• [Required work] Print, from the listing below, the lines starting at the line containing "As discussed in" and ending at the line containing "lifetimes $\gtrsim 40$~ns", exactly as they stand, and print nothing else.

■ ■ ■ ■ ■

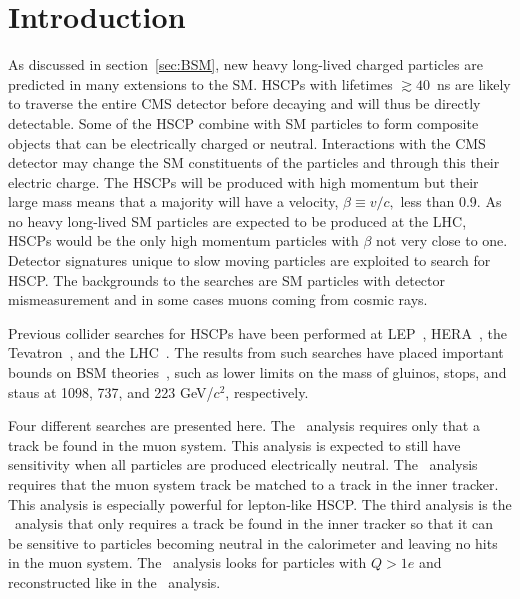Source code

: \section{Introduction}
As discussed in section~\ref{sec:BSM}, new heavy long-lived charged particles are predicted in many extensions to the SM. HSCPs with
lifetimes $\gtrsim 40$~ns are likely to traverse the entire CMS detector before decaying and will thus be directly detectable.
Some of the HSCP combine with SM particles to form composite objects that can be electrically charged or neutral.
Interactions with the CMS detector may change the SM constituents of the particles and through this their electric charge.
The HSCPs will be produced with high momentum but their large mass means that
a majority will have a velocity, $\beta \equiv v/c,$ less than 0.9. 
As no heavy long-lived SM particles are expected to be produced at the LHC, HSCPs would be the only high momentum particles with $\beta$ not very close to one.
Detector signatures unique to slow moving particles are exploited to search for HSCP. 
The backgrounds to the searches are SM particles with detector mismeasurement and in some cases
muons coming from cosmic rays.

Previous collider searches for HSCPs have been performed at LEP~\cite{Barate:1997dr, Abreu:2000tn, Achard:2001qw, Abbiendi:2003yd}, HERA~\cite{Aktas:2004pq},
the Tevatron~\cite{Abazov:2008qu, Aaltonen:2009kea, Abazov:2011pf,Abazov:2012ab},
and the LHC~\cite{Khachatryan:2011ts, Aad:2011mb,  Aad:2011yf, Aad:2011hz, Chatrchyan::2012dr, Chatrchyan:2012sp, Aad:2012vd, ATLASmCHAMPs}.
The results from such searches have placed important bounds on BSM theories~\cite{Berger:2008cq, CahillRowley:2012kx}, such as lower limits on the
mass of gluinos, stops, and staus at 1098,
737, and 223 GeV/$c^2$, respectively.

Four different searches are presented here. The \muononly\ analysis requires only that a track be found in the muon system.
This analysis is expected to still have sensitivity when all particles are produced electrically neutral. The
\tktof\ analysis requires that the muon system track be matched to a track in the inner tracker. This analysis is especially
powerful for lepton-like HSCP. The third analysis is the \tkonly\ analysis that only requires a track be found in the inner tracker so that it can be sensitive to particles
becoming neutral in the calorimeter and leaving no hits in the muon system. The \multi\ analysis looks 
for particles with $Q > 1e$ and reconstructed like in the \tktof\ analysis.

■ ■ ■ ■ ■

• [Answer to this problem]
As discussed in section~\ref{sec:BSM}, new heavy long-lived charged particles are predicted in many extensions to the SM. HSCPs with
lifetimes $\gtrsim 40$~ns are likely to traverse the entire CMS detector before decaying and will thus be directly detectable.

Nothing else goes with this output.